Source texts of formatted documents

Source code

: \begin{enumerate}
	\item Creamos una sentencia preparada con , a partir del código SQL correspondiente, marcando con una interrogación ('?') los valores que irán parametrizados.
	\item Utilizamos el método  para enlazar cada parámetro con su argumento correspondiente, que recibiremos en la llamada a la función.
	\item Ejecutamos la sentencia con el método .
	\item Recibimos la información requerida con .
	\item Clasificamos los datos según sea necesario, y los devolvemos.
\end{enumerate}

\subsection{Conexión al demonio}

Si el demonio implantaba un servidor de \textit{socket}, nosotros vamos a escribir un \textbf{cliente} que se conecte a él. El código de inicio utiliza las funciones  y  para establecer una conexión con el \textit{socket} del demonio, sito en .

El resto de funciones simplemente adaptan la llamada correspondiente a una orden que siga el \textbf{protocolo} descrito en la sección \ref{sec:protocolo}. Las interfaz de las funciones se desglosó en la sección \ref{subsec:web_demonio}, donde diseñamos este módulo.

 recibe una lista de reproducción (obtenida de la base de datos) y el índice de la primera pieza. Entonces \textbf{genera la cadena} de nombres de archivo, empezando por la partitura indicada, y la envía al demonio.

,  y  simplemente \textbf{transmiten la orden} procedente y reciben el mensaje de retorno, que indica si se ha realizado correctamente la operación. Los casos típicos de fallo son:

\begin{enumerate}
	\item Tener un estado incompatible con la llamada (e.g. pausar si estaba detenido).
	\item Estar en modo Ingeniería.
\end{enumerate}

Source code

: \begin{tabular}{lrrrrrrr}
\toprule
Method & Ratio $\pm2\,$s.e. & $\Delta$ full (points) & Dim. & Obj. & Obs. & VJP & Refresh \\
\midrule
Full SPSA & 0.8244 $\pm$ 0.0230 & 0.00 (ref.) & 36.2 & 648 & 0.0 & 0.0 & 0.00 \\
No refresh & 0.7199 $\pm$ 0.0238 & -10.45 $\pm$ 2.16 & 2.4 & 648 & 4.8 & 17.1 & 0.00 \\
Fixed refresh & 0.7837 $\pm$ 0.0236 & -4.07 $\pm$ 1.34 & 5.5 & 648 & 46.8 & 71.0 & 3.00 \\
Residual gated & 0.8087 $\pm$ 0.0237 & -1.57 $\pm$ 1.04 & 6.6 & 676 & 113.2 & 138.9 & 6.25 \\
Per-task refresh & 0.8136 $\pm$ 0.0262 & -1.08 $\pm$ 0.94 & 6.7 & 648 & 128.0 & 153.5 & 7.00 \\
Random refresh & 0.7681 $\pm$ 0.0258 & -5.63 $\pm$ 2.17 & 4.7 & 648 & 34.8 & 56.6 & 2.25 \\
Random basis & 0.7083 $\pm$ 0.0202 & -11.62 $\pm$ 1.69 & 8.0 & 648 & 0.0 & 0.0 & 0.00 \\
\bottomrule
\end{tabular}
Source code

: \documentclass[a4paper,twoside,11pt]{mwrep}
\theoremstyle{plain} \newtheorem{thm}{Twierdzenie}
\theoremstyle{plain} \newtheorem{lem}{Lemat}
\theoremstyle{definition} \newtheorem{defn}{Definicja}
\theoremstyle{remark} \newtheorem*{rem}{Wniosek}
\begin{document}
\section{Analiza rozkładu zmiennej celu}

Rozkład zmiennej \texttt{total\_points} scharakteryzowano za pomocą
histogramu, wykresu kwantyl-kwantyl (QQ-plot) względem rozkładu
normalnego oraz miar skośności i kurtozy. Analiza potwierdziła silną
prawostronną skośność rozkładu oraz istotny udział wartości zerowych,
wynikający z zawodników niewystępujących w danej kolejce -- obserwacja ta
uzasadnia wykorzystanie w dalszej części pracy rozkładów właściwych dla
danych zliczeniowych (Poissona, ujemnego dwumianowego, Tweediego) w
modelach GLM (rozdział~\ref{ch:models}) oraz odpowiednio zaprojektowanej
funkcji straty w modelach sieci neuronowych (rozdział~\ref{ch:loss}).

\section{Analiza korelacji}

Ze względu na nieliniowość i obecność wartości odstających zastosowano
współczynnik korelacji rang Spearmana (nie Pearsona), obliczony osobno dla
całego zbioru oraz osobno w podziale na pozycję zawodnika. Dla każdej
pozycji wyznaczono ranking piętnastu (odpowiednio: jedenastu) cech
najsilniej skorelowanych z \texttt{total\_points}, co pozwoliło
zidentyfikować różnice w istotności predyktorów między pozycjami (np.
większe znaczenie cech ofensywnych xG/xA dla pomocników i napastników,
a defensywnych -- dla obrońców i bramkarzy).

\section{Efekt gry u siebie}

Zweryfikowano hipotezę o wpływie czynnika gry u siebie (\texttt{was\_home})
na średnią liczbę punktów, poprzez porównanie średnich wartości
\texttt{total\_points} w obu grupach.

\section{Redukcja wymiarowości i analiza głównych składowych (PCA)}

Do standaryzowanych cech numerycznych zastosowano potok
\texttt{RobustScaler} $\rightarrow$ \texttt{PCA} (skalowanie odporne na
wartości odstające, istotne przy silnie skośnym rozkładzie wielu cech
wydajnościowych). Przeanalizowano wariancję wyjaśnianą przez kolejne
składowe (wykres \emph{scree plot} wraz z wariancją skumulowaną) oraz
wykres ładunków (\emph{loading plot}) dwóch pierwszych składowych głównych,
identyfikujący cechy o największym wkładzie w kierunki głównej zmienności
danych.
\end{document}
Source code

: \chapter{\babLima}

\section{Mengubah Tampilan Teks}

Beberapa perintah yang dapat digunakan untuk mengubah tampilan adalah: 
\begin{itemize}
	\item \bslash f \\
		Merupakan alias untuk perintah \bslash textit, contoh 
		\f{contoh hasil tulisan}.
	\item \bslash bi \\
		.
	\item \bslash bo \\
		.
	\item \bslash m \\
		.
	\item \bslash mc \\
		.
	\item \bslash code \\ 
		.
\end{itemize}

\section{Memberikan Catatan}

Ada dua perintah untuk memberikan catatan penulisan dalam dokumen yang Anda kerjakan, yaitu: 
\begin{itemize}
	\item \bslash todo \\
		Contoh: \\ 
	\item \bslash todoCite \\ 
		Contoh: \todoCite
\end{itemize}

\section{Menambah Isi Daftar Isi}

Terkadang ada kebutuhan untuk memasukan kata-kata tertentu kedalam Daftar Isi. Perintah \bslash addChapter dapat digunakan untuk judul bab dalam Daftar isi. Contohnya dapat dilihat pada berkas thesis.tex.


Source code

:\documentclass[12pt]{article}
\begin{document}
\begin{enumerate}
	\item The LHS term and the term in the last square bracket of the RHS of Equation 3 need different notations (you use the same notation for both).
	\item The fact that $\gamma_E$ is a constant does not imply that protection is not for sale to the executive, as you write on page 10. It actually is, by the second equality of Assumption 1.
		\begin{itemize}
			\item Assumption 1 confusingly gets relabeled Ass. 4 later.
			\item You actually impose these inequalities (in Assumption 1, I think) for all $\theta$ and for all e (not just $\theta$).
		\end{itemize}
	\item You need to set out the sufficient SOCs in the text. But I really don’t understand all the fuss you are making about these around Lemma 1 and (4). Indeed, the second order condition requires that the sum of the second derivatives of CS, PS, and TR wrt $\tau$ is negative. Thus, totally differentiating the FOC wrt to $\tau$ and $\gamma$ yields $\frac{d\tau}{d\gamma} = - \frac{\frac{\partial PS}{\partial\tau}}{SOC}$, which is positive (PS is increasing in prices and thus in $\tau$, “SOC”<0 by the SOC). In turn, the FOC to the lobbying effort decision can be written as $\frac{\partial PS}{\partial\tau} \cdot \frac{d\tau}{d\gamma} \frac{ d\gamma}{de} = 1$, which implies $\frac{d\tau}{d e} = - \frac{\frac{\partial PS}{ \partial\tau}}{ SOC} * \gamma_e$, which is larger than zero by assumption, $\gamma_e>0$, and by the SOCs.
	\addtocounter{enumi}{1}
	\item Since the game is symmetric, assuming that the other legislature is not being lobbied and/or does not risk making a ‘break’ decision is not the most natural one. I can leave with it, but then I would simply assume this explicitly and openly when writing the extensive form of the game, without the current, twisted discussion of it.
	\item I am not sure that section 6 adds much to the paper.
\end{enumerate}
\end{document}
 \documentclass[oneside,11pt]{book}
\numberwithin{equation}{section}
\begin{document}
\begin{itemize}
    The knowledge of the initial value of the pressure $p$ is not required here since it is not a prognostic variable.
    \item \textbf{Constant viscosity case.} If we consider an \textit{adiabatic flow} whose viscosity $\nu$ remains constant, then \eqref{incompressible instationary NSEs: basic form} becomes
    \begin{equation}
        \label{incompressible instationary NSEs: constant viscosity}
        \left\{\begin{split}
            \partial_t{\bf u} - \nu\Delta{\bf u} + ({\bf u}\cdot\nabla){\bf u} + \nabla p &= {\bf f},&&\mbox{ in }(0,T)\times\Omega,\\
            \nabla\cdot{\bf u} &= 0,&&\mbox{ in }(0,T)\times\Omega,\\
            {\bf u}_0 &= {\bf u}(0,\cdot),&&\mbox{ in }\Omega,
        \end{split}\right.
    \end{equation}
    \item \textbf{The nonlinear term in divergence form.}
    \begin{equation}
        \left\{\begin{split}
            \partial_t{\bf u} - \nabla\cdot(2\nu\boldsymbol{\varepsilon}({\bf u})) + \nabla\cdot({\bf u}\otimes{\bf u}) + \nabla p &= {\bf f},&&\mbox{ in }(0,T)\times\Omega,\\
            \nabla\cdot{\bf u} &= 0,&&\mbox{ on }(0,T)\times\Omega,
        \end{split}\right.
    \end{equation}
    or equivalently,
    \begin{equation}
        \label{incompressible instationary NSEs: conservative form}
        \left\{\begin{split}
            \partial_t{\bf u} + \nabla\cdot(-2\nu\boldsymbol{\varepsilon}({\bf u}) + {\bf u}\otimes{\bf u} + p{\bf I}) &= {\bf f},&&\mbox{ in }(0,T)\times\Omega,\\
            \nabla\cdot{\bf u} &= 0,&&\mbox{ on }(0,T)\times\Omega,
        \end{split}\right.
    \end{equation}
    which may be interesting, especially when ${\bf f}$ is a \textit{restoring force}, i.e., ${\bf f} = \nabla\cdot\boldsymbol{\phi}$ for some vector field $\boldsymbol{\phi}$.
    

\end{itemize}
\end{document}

▶ Exercise:
Wherever the string "osobno" appears in the data above, report the whole line.

▶ Answer to this exercise:
współczynnik korelacji rang Spearmana (nie Pearsona), obliczony osobno dla
całego zbioru oraz osobno w podziale na pozycję zawodnika. Dla każdej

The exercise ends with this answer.